Então eu reli, na última semana, o texto dramático “Retábulo das Maravilhas”, de Miguel de Cervantes. A obra, escrita no final do século XVI, conta a história de um grupo de teatro mambembe que, numa pequenina cidade do interior da Espanha medieval, tenta enganar o governador, o alcaide e alguns moradores de uma vila com as mais absurdas ilusões de ótica.
“Retábulo das Maravilhas” é uma peça curta e, ainda que num primeiro momento pareça ingênua, nos pega exatamente na armadilha do imaginário.
Cervantes trabalha com o binômio realidade/fantasia e brinca, o tempo todo, com teorias do jogo teatral. Interessante, no entanto, é encontrar na obra o “se mágico” de Stanislawski, que se ocupa das conjeturas imaginárias para desembocar no processo criativo.
O autor ainda realiza, nesta obra, uma crítica feroz à igreja e à sociedade. Em plena inquisição, as personagens-atores-mambembes avisam que irão apresentar um grande espetáculo em seu pequeno retábulo e quem não conseguir enxergá-lo é bastardo.
Em um universo picaresco – muito comum no teatro espanhol do período –, Cervantes se utiliza, também, do elemento grotesco para chegar a um delicioso jogo do imaginário. E a nós, público – ou, no meu caso, mero leitor –, cabe enxergar exatamente aquilo que não se vê, que não se encontra num primeiro plano.
No livro VII de “A República”, escrito há quase 2.500 anos, Platão narra o mito da caverna, uma das metáforas mais poderosas da Teoria do Conhecimento. Segundo o filósofo grego, não conhecemos a realidade, apenas as sombras do que imaginamos ser o real – sua imitação, a mimesis, portanto. Essa revelação da condição humana, mostra que a realidade acaba por pertencer apenas ao mundo das ideias.

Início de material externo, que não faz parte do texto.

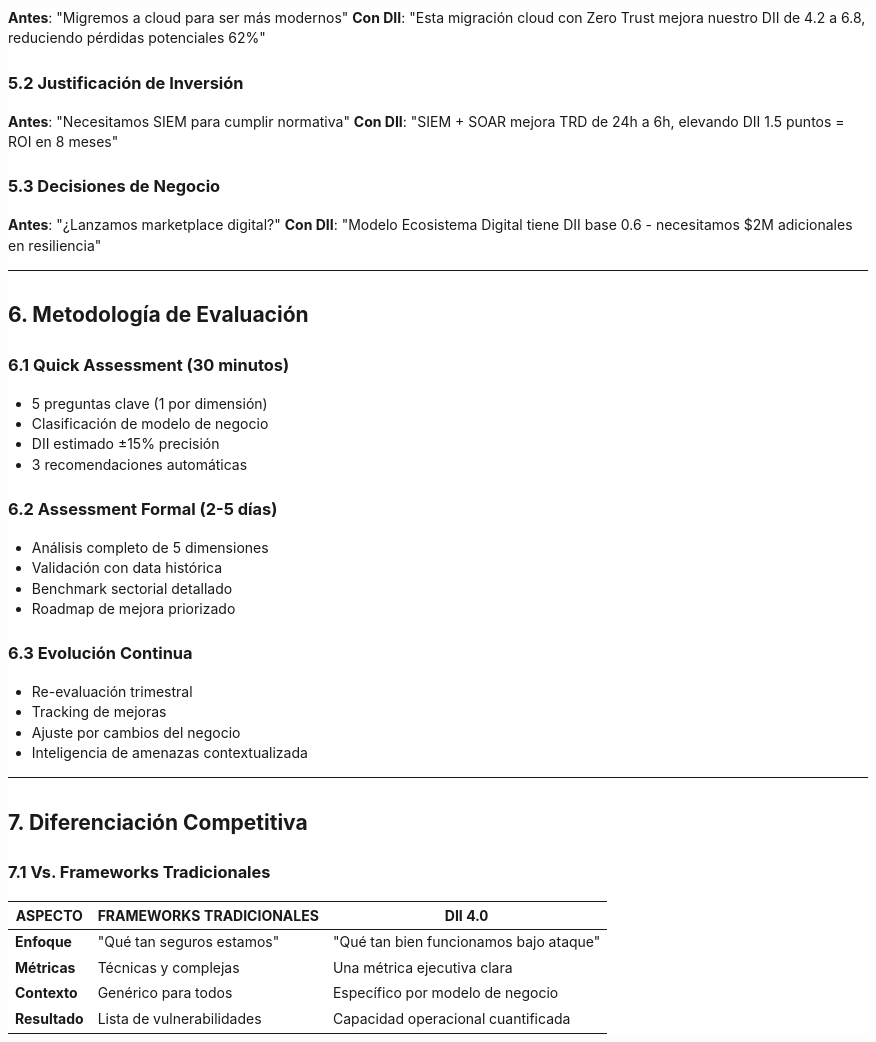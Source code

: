 **Antes**: "Migremos a cloud para ser más modernos"
**Con DII**: "Esta migración cloud con Zero Trust mejora nuestro DII de 4.2 a 6.8, reduciendo pérdidas potenciales 62%"

### 5.2 Justificación de Inversión

**Antes**: "Necesitamos SIEM para cumplir normativa"
**Con DII**: "SIEM + SOAR mejora TRD de 24h a 6h, elevando DII 1.5 puntos = ROI en 8 meses"

### 5.3 Decisiones de Negocio

**Antes**: "¿Lanzamos marketplace digital?"
**Con DII**: "Modelo Ecosistema Digital tiene DII base 0.6 - necesitamos $2M adicionales en resiliencia"

---

## 6. Metodología de Evaluación

### 6.1 Quick Assessment (30 minutos)
- 5 preguntas clave (1 por dimensión)
- Clasificación de modelo de negocio
- DII estimado ±15% precisión
- 3 recomendaciones automáticas

### 6.2 Assessment Formal (2-5 días)
- Análisis completo de 5 dimensiones
- Validación con data histórica
- Benchmark sectorial detallado
- Roadmap de mejora priorizado

### 6.3 Evolución Continua
- Re-evaluación trimestral
- Tracking de mejoras
- Ajuste por cambios del negocio
- Inteligencia de amenazas contextualizada

---

## 7. Diferenciación Competitiva

### 7.1 Vs. Frameworks Tradicionales

| ASPECTO | FRAMEWORKS TRADICIONALES | DII 4.0 |
|---------|-------------------------|---------|
| **Enfoque** | "Qué tan seguros estamos" | "Qué tan bien funcionamos bajo ataque" |
| **Métricas** | Técnicas y complejas | Una métrica ejecutiva clara |
| **Contexto** | Genérico para todos | Específico por modelo de negocio |
| **Resultado** | Lista de vulnerabilidades | Capacidad operacional cuantificada |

Que deliciosa associação! Então, na verdade, o plano do imaginário, da mimesis, seria, de fato, o lado real daquilo que pensávamos, até agora, pertencer ao terreno da representação? Porque, em seu texto, a “realidade” de Cervantes não está acessível aos descrentes e pertence única e exclusivamente ao campo do imaginário.
Deste modo, no universo cervantesco, a imagem faz conexão entre processos mentais, físicos, imagéticos e não se representará apenas no plano visual. É, portanto, a experiência psicofísica que pode resgatar tanto o passado quanto o futuro.
Não podemos esquecer que a memória também pode ser imaginativa e, por isso mesmo, pode trabalhar nas camadas das possibilidades. Seu conteúdo é seu suporte e deve ser credenciado como algo vivido.
Sim, a memória torna visível o invisível quando seu uso é feito através de seu processo, nunca de seu conteúdo, e, assim, temos organizadas as nossas experiências, recuperando, desta forma, nossas trajetórias.
Hegel irá dizer, em algum momento que a reflexão sobre a arte acaba por ser mais interessante que a própria arte. Se tomarmos Platão como referência, podemos pensar que o atraente desta relação seria, então, a operação que desencadeia a mimesis.
Há, ainda, uma outra teoria de Aristóteles que irá contrapor Platão falando sobre a imitação das ações. Para ele, a mimesis é sempre ativa e também criativa, pois resgata o mundo nos mesmos moldes pelos quais se organiza.
Ainda para Aristóteles, o teatro trabalha com o paralelo da imitação das ações cotidianas. Nesta ordem, o dramaturgo imita pessoas quando cria suas personagens; e o ator, por sua vez, duplica estas personagens que são, em si, as pessoas realizadoras destas ações.
Em nossos tempos, o mito da caverna descrito por Platão pode apresentar, simplesmente, a dialética como movimento ascendente da libertação de nosso olhar. Um olhar que nos libera da cegueira para vermos a luz das ideias, real e quase absoluta.
Mas estamos falando de teatro, neste caso o teatro das maravilhas, que tão bem nos apresentou Cervantes. Nele, suas personagens, ao imitar as ações cotidianas, nada mais são do que reflexos de suas próprias apreensões. E parece que nada mudou desde que aqueles artistas mambembes se atiraram aos seus próprios paradoxos. A peça, embora delire vocabularmente, é grandiosa no satírico. E ainda que estejamos no contexto da inquisição, não podemos esquecer que, neste meio, é fatal ser bastardo.